Hingle v. State

Elliott, J.

Indictment for retailing intoxicating liquor on Sunday.

The indictment charges “that John Hingle, on the 21st day of February, 1864, at the County of Marion, &c., which said 21st day of February was Sunday, did unlawfully sell one gill of intoxicating liquor to one Oliver J. Wallace, for the price of five cents.” There is no averment that the defendant was not licensed, according to the provisions of the act, to sell, &c. A motion to quash the indictment was made and overruled, to which the defendant excepted.

*36Plea, not guilty. A jury being waived, the issue was tried by the court, who found the defendant guilty, and assessed his fine at fifteen dollars. Motion for a new trial overruled. The defendant then moved the court in arrest of judgment, which motion was also overruled, and properly excepted to. Judgment on the finding.

Two questions are urged for the reversal of the finding and judgment of the court below. They are:

“ 1st. The circuit court had no jurisdiction of the offense charged in the indictment.”
“ 2d. The indictment charges no criminal offense against the defendant below, of which the grand jury that found it had the right to take cognizance.”
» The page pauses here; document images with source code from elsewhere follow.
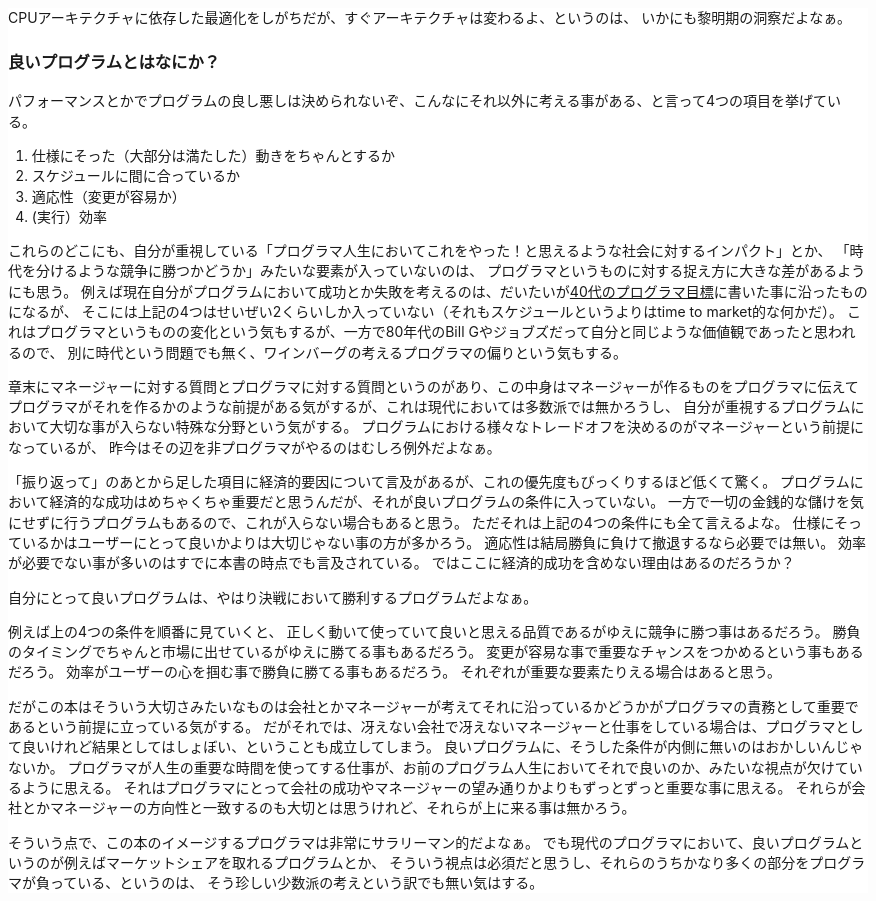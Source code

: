 CPUアーキテクチャに依存した最適化をしがちだが、すぐアーキテクチャは変わるよ、というのは、
いかにも黎明期の洞察だよなぁ。

### 良いプログラムとはなにか？

パフォーマンスとかでプログラムの良し悪しは決められないぞ、こんなにそれ以外に考える事がある、と言って4つの項目を挙げている。

1. 仕様にそった（大部分は満たした）動きをちゃんとするか
2. スケジュールに間に合っているか
3. 適応性（変更が容易か）
4. (実行）効率

これらのどこにも、自分が重視している「プログラマ人生においてこれをやった！と思えるような社会に対するインパクト」とか、
「時代を分けるような競争に勝つかどうか」みたいな要素が入っていないのは、
プログラマというものに対する捉え方に大きな差があるようにも思う。
例えば現在自分がプログラムにおいて成功とか失敗を考えるのは、だいたいが[40代のプログラマ目標](40代のプログラマ目標.md)に書いた事に沿ったものになるが、
そこには上記の4つはせいぜい2くらいしか入っていない（それもスケジュールというよりはtime to market的な何かだ）。
これはプログラマというものの変化という気もするが、一方で80年代のBill Gやジョブズだって自分と同じような価値観であったと思われるので、
別に時代という問題でも無く、ワインバーグの考えるプログラマの偏りという気もする。

章末にマネージャーに対する質問とプログラマに対する質問というのがあり、この中身はマネージャーが作るものをプログラマに伝えてプログラマがそれを作るかのような前提がある気がするが、これは現代においては多数派では無かろうし、
自分が重視するプログラムにおいて大切な事が入らない特殊な分野という気がする。
プログラムにおける様々なトレードオフを決めるのがマネージャーという前提になっているが、
昨今はその辺を非プログラマがやるのはむしろ例外だよなぁ。

「振り返って」のあとから足した項目に経済的要因について言及があるが、これの優先度もびっくりするほど低くて驚く。
プログラムにおいて経済的な成功はめちゃくちゃ重要だと思うんだが、それが良いプログラムの条件に入っていない。
一方で一切の金銭的な儲けを気にせずに行うプログラムもあるので、これが入らない場合もあると思う。
ただそれは上記の4つの条件にも全て言えるよな。
仕様にそっているかはユーザーにとって良いかよりは大切じゃない事の方が多かろう。
適応性は結局勝負に負けて撤退するなら必要では無い。
効率が必要でない事が多いのはすでに本書の時点でも言及されている。
ではここに経済的成功を含めない理由はあるのだろうか？

自分にとって良いプログラムは、やはり決戦において勝利するプログラムだよなぁ。

例えば上の4つの条件を順番に見ていくと、
正しく動いて使っていて良いと思える品質であるがゆえに競争に勝つ事はあるだろう。
勝負のタイミングでちゃんと市場に出せているがゆえに勝てる事もあるだろう。
変更が容易な事で重要なチャンスをつかめるという事もあるだろう。
効率がユーザーの心を掴む事で勝負に勝てる事もあるだろう。
それぞれが重要な要素たりえる場合はあると思う。

だがこの本はそういう大切さみたいなものは会社とかマネージャーが考えてそれに沿っているかどうかがプログラマの責務として重要であるという前提に立っている気がする。
だがそれでは、冴えない会社で冴えないマネージャーと仕事をしている場合は、プログラマとして良いけれど結果としてはしょぼい、ということも成立してしまう。
良いプログラムに、そうした条件が内側に無いのはおかしいんじゃないか。
プログラマが人生の重要な時間を使ってする仕事が、お前のプログラム人生においてそれで良いのか、みたいな視点が欠けているように思える。
それはプログラマにとって会社の成功やマネージャーの望み通りかよりもずっとずっと重要な事に思える。
それらが会社とかマネージャーの方向性と一致するのも大切とは思うけれど、それらが上に来る事は無かろう。

そういう点で、この本のイメージするプログラマは非常にサラリーマン的だよなぁ。
でも現代のプログラマにおいて、良いプログラムというのが例えばマーケットシェアを取れるプログラムとか、
そういう視点は必須だと思うし、それらのうちかなり多くの部分をプログラマが負っている、というのは、
そう珍しい少数派の考えという訳でも無い気はする。
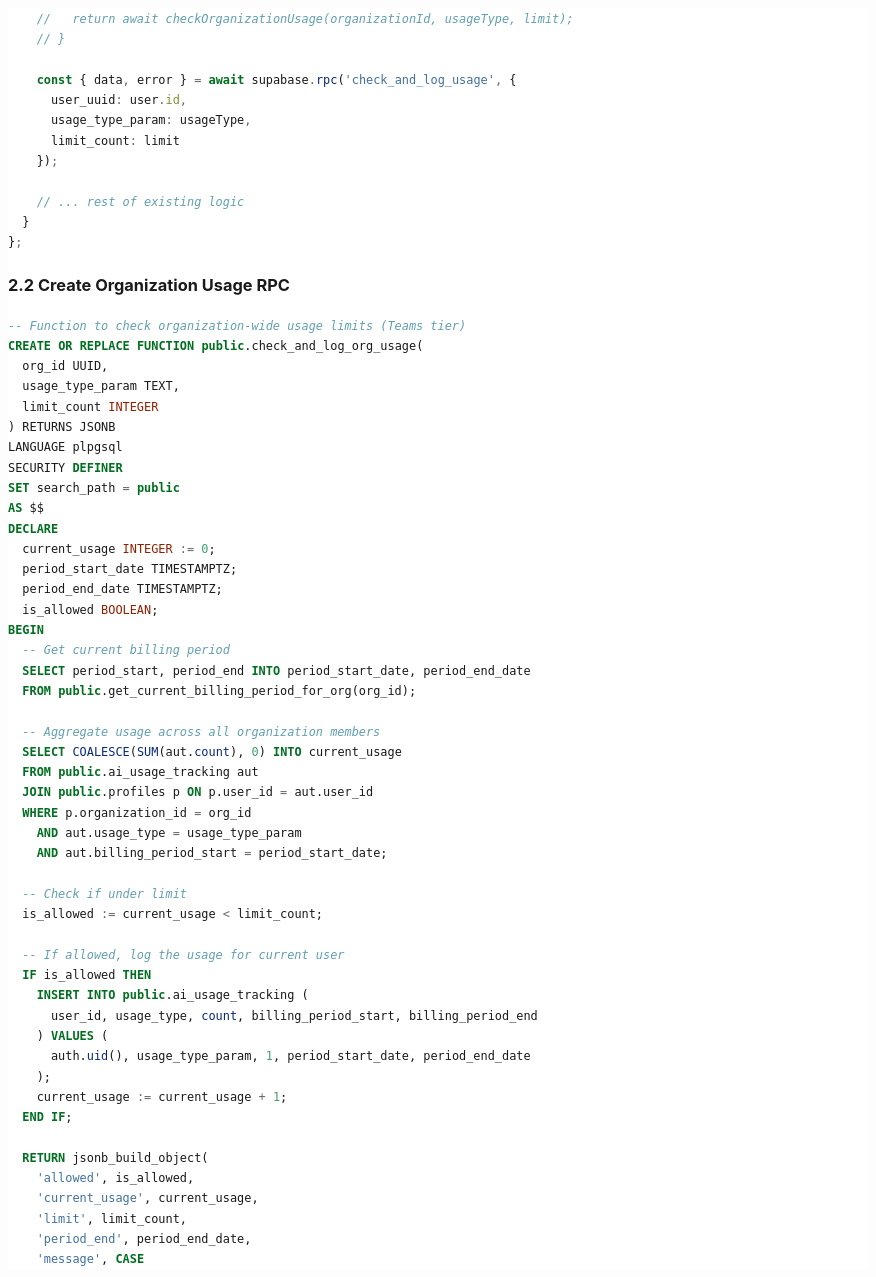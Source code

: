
 ```typescript
    //   return await checkOrganizationUsage(organizationId, usageType, limit);
    // }

    const { data, error } = await supabase.rpc('check_and_log_usage', {
      user_uuid: user.id,
      usage_type_param: usageType,
      limit_count: limit
    });

    // ... rest of existing logic
  }
};
```

### 2.2 Create Organization Usage RPC
```sql
-- Function to check organization-wide usage limits (Teams tier)
CREATE OR REPLACE FUNCTION public.check_and_log_org_usage(
  org_id UUID,
  usage_type_param TEXT,
  limit_count INTEGER
) RETURNS JSONB
LANGUAGE plpgsql
SECURITY DEFINER
SET search_path = public
AS $$
DECLARE
  current_usage INTEGER := 0;
  period_start_date TIMESTAMPTZ;
  period_end_date TIMESTAMPTZ;
  is_allowed BOOLEAN;
BEGIN
  -- Get current billing period
  SELECT period_start, period_end INTO period_start_date, period_end_date
  FROM public.get_current_billing_period_for_org(org_id);
  
  -- Aggregate usage across all organization members
  SELECT COALESCE(SUM(aut.count), 0) INTO current_usage
  FROM public.ai_usage_tracking aut
  JOIN public.profiles p ON p.user_id = aut.user_id
  WHERE p.organization_id = org_id
    AND aut.usage_type = usage_type_param
    AND aut.billing_period_start = period_start_date;
  
  -- Check if under limit
  is_allowed := current_usage < limit_count;
  
  -- If allowed, log the usage for current user
  IF is_allowed THEN
    INSERT INTO public.ai_usage_tracking (
      user_id, usage_type, count, billing_period_start, billing_period_end
    ) VALUES (
      auth.uid(), usage_type_param, 1, period_start_date, period_end_date
    );
    current_usage := current_usage + 1;
  END IF;
  
  RETURN jsonb_build_object(
    'allowed', is_allowed,
    'current_usage', current_usage,
    'limit', limit_count,
    'period_end', period_end_date,
    'message', CASE
```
The argument in favor of the first proposition is, that the 14th section of the act of 1859, “to regulate and license the sale of spirituous, vinous, malt and other intoxicating liquors,” &e., (see 1 G. & II. 614,) conferring jurisdiction on the grand jury and the circuit court, in cases arising under the provisions of the act, is unconstitutional and void. First, because that section is a special law, and therefore obnoxious to the 22d section of the 4th article of the constitution of the state. And, second, that said section 14 is not embraced in the subject of the act, nor properly connected therewith, and is, therefore, in violation of the 19th section of the 4th article of the constitution.

The first reason urged in argument has been deliberately considered and passed upon by this court in the case of Hingle v. The State, at this term, (ante, p. 28,) in which it is held that the section of the statute referred to is not a “ special law,” within the meaning of the 22d section of the 4th article of the constitution. We also held, in the same case, and also in the case of Reams v. The State, 23 Ind., 111, “that the 14th section of the act under consideration is properly connected with the subject matter of the act, and does properly confer jurisdiction on the grand jury and circuit court,” to which rulings we adhere. As to the latter question, see also Robinson v. Skipworth, 23 Ind. 311.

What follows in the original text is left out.